Quelles sont vos principales contributions dans le domaine ?
Je développe depuis une douzaine d’années une classification des centaines de phases stationnaires disponibles pour la chromatographie supercritique, c’est-à-dire le support fixe sur lequel les composés sont entraînés et séparés par le CO2 pressurisé. La méthode peut en effet déconcerter les utilisateurs, puisque beaucoup de paramètres changent par rapport à des techniques plus courantes (chromatographie gazeuse ou liquide). Mais comme elle est très performante, j’essaye d’encourager les gens à l’employer.
Je ne fais pas que de la recherche fondamentale, je collabore depuis plusieurs années avec des laboratoires, comme Servier, pour implémenter mes travaux en contexte industriel. Les gains de temps qu’offre cette technique constituent un point crucial pour son usage industriel, en plus de son coût amoindri par sa faible consommation de solvants. J’ai aussi lancé des partenariats avec des fabricants de matériel de chromatographie pour chercher des solutions encore plus performantes et plus faciles d’utilisation.

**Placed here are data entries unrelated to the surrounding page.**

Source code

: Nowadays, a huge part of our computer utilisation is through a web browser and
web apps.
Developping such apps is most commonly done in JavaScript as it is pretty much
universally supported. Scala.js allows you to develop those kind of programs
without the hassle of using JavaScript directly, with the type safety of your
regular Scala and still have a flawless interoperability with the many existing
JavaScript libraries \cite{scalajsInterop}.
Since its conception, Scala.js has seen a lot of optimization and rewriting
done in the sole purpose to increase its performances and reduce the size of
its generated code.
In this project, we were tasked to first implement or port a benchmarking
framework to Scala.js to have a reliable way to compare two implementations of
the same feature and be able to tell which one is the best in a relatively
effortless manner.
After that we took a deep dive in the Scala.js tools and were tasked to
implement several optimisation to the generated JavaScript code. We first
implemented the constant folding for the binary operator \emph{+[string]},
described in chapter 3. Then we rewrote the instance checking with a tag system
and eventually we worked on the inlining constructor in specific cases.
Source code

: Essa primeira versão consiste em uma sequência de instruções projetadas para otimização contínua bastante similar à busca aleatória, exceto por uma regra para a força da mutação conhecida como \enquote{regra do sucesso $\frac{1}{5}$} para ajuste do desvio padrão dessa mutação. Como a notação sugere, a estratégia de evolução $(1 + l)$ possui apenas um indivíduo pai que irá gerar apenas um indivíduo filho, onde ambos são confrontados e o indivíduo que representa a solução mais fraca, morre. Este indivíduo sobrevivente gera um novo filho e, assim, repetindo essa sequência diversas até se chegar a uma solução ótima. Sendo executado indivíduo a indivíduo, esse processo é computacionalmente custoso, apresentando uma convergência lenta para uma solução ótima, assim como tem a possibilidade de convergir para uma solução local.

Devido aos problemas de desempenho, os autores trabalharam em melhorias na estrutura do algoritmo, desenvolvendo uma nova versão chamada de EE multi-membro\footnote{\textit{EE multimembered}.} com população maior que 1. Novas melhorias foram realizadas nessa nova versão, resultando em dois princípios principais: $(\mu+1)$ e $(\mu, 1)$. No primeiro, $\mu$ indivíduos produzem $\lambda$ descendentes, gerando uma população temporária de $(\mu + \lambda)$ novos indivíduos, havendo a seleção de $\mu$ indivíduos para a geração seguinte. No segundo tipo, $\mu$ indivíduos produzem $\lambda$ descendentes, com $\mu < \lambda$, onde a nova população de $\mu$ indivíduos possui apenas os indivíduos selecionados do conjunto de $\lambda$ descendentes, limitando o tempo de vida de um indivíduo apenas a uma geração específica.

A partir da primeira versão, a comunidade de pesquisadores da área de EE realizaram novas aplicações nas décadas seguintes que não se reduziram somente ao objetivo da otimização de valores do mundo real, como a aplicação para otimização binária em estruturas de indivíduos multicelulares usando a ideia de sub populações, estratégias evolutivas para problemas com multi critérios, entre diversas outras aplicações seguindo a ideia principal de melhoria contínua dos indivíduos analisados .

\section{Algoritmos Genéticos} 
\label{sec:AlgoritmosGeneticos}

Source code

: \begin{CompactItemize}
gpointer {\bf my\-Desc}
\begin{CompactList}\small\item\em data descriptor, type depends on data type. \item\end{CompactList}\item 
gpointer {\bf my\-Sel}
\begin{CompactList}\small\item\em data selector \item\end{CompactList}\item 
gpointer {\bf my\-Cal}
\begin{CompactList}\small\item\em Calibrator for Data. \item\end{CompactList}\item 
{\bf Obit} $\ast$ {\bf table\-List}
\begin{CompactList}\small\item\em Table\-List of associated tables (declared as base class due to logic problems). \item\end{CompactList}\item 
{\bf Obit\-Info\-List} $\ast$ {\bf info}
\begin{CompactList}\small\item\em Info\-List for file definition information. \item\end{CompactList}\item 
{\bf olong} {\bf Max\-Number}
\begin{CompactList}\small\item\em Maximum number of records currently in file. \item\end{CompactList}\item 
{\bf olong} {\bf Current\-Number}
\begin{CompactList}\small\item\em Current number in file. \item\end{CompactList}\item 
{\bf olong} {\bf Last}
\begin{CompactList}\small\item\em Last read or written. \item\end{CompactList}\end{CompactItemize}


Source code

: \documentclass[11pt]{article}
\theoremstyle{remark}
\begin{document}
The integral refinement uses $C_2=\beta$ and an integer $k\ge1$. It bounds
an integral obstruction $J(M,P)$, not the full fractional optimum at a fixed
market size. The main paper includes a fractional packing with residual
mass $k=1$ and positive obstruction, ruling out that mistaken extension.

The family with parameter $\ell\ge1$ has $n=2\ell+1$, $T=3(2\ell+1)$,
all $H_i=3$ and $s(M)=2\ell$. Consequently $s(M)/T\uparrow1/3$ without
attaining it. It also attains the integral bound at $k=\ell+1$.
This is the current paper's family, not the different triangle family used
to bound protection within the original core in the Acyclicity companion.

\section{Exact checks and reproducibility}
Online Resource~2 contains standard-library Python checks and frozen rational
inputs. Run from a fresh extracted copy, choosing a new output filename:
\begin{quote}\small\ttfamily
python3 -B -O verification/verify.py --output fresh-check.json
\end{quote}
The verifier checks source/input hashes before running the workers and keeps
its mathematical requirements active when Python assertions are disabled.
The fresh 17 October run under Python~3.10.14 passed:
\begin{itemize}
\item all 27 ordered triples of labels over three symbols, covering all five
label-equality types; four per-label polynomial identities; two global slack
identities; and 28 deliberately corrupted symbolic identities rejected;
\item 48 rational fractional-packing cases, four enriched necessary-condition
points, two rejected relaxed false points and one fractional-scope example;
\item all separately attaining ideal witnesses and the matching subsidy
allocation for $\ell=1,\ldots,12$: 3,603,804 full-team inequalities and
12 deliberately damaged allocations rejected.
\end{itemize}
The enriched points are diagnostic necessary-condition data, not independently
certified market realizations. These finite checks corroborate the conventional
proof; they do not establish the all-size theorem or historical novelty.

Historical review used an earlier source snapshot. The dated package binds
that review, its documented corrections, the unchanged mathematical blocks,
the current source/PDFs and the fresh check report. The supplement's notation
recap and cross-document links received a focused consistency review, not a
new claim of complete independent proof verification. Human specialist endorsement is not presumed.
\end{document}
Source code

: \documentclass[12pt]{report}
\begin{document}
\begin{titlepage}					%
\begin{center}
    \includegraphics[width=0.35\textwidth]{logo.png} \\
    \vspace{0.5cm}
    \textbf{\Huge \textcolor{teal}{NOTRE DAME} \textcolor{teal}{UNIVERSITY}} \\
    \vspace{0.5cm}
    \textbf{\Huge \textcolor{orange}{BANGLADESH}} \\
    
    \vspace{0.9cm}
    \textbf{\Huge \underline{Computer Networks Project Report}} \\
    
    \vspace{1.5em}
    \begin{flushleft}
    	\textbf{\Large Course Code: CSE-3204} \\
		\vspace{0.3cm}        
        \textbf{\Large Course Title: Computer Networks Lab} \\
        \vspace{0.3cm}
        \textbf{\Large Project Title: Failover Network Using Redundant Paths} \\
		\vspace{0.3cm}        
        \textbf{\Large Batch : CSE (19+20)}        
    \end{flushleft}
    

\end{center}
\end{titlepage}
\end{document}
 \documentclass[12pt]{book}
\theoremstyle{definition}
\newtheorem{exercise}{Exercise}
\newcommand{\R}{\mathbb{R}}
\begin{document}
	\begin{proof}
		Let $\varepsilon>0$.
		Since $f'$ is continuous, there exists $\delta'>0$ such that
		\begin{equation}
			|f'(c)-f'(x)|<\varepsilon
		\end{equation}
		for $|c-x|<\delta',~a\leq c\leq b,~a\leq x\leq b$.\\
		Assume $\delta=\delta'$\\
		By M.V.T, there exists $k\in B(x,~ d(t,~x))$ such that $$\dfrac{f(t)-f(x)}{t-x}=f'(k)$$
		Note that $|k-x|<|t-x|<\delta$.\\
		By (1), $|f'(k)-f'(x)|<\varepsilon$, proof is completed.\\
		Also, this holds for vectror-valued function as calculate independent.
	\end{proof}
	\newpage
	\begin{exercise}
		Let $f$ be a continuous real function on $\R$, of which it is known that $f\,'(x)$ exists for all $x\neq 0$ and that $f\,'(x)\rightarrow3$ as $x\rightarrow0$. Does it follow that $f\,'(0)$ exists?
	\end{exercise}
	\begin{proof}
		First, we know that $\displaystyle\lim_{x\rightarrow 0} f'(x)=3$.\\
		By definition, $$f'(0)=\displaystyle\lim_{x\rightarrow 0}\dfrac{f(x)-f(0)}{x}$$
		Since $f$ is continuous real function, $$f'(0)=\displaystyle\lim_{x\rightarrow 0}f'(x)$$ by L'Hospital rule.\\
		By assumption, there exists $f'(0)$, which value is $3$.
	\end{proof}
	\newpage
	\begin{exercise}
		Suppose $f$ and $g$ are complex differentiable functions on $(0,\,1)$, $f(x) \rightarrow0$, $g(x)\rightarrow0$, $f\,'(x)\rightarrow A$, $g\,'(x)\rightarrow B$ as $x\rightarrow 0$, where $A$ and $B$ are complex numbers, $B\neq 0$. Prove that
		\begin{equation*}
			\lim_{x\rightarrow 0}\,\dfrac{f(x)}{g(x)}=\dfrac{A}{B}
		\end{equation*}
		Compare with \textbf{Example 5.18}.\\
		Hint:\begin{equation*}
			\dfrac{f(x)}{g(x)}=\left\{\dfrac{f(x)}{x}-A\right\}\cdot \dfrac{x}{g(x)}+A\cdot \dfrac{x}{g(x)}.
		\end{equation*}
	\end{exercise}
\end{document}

Quelle est votre vision de la chimie ?
La chimie est partout autour de nous, en particulier la chimie analytique. J’aime savoir qu’on peut l’appliquer à absolument tous les domaines et centres d’intérêt. Lors d’une balade en forêt, la chimie est dans les odeurs ; si on est passionné par le sport, elle se retrouve dans la lutte contre le dopage, etc. C’est en tout cas ce que j’aime transmettre aux gens lors des évènements de vulgarisation scientifique.